Data engineering is the natural first step after business scope and expectations definition from an AI solution. One of the data strategy deliverables, during the business understanding phase, is the minimum data schema required to model the problem at hand. Given this schema, a data ingestion strategy needs to be implemented that will source the appropriate data from its various original locations. An exploration of the data space follows so that data scientists can investigate some base dataset characteristics such as distributions and quality. Following that, the data goes through a thorough data preparation process to ensure the delivery of a high-quality dataset. During this phase all the appropriate pipelines are built to clean and prepare the data for the next phases of the AI pipeline.

Data ingestion

These days companies focus on gathering large volumes of both structured and unstructured data. There are many sources of data including databases, APIs, sites, social media, IoT sensors, blogs, emails and more. During this data engineering step, appropriate scripts and automation process are implemented to gather the data from all the disparate sources and store it in a single data store. LSEG D&A already provides a single source of a multitude of industry datasets and APIs allowing to quickly tap into this rich ecosystem of AI ready structured and unstructured data. Such consistency is the result of the complex preprocessing that our products have already applied to various disparate datasets.

Data Exploration

Once the data is gathered in a central storage area, often called the data lake, an initial exploration will lead to certain conclusions about the quality and other important data characteristics such as min-max statistics, data types and more. Data distributions are analysed within the parameter space and data consistency and clarity is explored. Statistical distribution tests, such as testing for normality, are usually performed in the form of hypothesis testing on the relevant features.
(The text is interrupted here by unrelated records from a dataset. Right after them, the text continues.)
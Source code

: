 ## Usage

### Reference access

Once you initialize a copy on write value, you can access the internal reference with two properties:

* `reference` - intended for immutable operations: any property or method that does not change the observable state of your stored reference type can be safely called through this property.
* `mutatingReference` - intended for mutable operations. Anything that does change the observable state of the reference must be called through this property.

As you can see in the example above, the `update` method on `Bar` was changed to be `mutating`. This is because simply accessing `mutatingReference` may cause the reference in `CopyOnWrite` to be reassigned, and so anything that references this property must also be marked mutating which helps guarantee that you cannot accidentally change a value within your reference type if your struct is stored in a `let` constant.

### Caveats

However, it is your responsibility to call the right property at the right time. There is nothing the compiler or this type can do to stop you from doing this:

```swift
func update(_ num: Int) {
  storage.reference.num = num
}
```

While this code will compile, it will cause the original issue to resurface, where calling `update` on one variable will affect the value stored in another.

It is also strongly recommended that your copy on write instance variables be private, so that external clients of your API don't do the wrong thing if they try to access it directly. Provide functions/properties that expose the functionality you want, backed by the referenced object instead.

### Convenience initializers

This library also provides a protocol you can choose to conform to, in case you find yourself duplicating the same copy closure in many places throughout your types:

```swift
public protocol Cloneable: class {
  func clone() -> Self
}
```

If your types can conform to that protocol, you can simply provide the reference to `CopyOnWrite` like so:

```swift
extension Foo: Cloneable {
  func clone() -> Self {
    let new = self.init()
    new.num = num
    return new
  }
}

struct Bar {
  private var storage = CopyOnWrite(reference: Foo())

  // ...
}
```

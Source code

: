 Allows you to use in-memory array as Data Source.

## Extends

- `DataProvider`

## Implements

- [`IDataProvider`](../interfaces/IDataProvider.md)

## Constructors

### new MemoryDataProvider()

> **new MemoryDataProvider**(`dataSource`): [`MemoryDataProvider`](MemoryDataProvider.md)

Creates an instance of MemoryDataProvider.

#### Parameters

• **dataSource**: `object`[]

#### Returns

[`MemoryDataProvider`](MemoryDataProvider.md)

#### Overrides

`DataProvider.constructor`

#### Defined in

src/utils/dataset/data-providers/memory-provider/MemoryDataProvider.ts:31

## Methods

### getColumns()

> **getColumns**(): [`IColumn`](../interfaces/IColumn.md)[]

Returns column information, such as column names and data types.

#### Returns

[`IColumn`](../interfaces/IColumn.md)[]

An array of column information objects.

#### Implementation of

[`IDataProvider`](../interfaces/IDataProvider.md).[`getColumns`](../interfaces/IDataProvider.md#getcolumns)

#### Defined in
During this phase, the AI data engine will also reveal any noise that the datasets might have, and strategies will be formulated towards solving or smoothing such inconsistencies.

Data preparation

After initial data exploration, initial data cleansing and synchronization methodologies can be applied. There are a multitude of techniques that can be used to enhance the quality of the available dataset and prepare it for the next phase of the Artificial Intelligence pipeline - the feature engineering phase. The main techniques that can be applied aim to cleanse, transform, combine, or synchronise the raw dataset. In the context of data cleansing many methodologies can be applied aiming to tackle problems such as missing values, outliers, null values, whitespaces, or special characters and more. 

Data transformations such as constructing or deconstructing the data, applying aesthetic transformations or structural ones can be applied to improve the quality and data predictive power. Such transformations can sometimes be an expensive process. For example, a decimal column could be aggregated to periodic averages, which would be a constructive transformation. Deleting a column is an example of a destructive and structural transformation. Renaming a column, is an aesthetic transformation whereas combining two columns to one, would be a constructive and structural transformation. Other types of transformations include encryption, anonymisation, indexing, ordering, typecasting and more. Finally, combining and synchronisation is the process of merging different data sources in a single dataset to homogenise significant features. Oftentimes, when combining different data sources, discrepancies can be generated as there can exist differences in timestamps or other attribute aggregations between the sources. The purpose of this engineering step is to smooth out such discrepancies and present a homogenous dataset for the next AI pipeline phase.